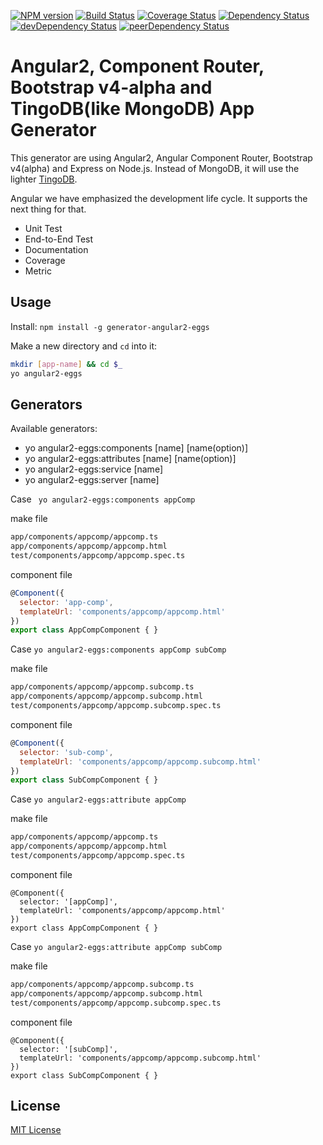 [![NPM version](http://img.shields.io/npm/v/generator-angular2-eggs.svg?style=flat-square)](https://npmjs.org/package/generator-angular2-eggs) [![Build Status](https://secure.travis-ci.org/albatrosary/generator-angular2-eggs.svg?branch=master)](http://travis-ci.org/albatrosary/generator-angular2-eggs) [![Coverage Status](https://coveralls.io/repos/albatrosary/generator-angular2-eggs/badge.png?branch=master)](https://coveralls.io/r/albatrosary/generator-angular2-eggs?branch=master) [![Dependency Status](https://david-dm.org/albatrosary/generator-angular2-eggs.svg)](https://david-dm.org/albatrosary/generator-angular2-eggs) [![devDependency Status](https://david-dm.org/albatrosary/generator-angular2-eggs/dev-status.svg)](https://david-dm.org/albatrosary/generator-angular2-eggs#info=devDependencies) [![peerDependency Status](https://david-dm.org/albatrosary/generator-angular2-eggs/peer-status.svg)](https://david-dm.org/albatrosary/generator-angular2-eggs#info=peerDependencies)

# Angular2, Component Router, Bootstrap v4-alpha and TingoDB(like MongoDB) App Generator 

This generator are using Angular2, Angular Component Router, Bootstrap v4(alpha) and Express on Node.js. Instead of MongoDB, it will use the lighter [TingoDB](http://www.tingodb.com/).  

Angular we have emphasized the development life cycle. It supports the next thing for that.

* Unit Test
* End-to-End Test
* Documentation
* Coverage
* Metric

## Usage

Install: `npm install -g generator-angular2-eggs`

Make a new directory and `cd` into it:
```bash
mkdir [app-name] && cd $_
yo angular2-eggs
```

## Generators

Available generators:

- yo angular2-eggs:components [name] [name(option)]
- yo angular2-eggs:attributes [name] [name(option)]
- yo angular2-eggs:service [name]
- yo angular2-eggs:server [name]

Case ` yo angular2-eggs:components appComp`

make file
```bash
app/components/appcomp/appcomp.ts
app/components/appcomp/appcomp.html
test/components/appcomp/appcomp.spec.ts
```

component file
```javascript
@Component({
  selector: 'app-comp',
  templateUrl: 'components/appcomp/appcomp.html'
})
export class AppCompComponent { }
```

Case `yo angular2-eggs:components appComp subComp`

make file
```bash
app/components/appcomp/appcomp.subcomp.ts
app/components/appcomp/appcomp.subcomp.html
test/components/appcomp/appcomp.subcomp.spec.ts
```

component file
```javascript
@Component({
  selector: 'sub-comp',
  templateUrl: 'components/appcomp/appcomp.subcomp.html'
})
export class SubCompComponent { }
```

Case `yo angular2-eggs:attribute appComp `

make file
```bash
app/components/appcomp/appcomp.ts
app/components/appcomp/appcomp.html
test/components/appcomp/appcomp.spec.ts
```

component file
```javascript1
@Component({
  selector: '[appComp]',
  templateUrl: 'components/appcomp/appcomp.html'
})
export class AppCompComponent { }
```

Case ` yo angular2-eggs:attribute appComp subComp `

make file
```bash
app/components/appcomp/appcomp.subcomp.ts
app/components/appcomp/appcomp.subcomp.html
test/components/appcomp/appcomp.subcomp.spec.ts
```

component file
```javascript1
@Component({
  selector: '[subComp]',
  templateUrl: 'components/appcomp/appcomp.subcomp.html'
})
export class SubCompComponent { }
```

## License

[MIT License](http://opensource.org/licenses/MIT)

================================

Line count for "selector": give the number of lines in the data above that include it, and nothing else.

## Reply
4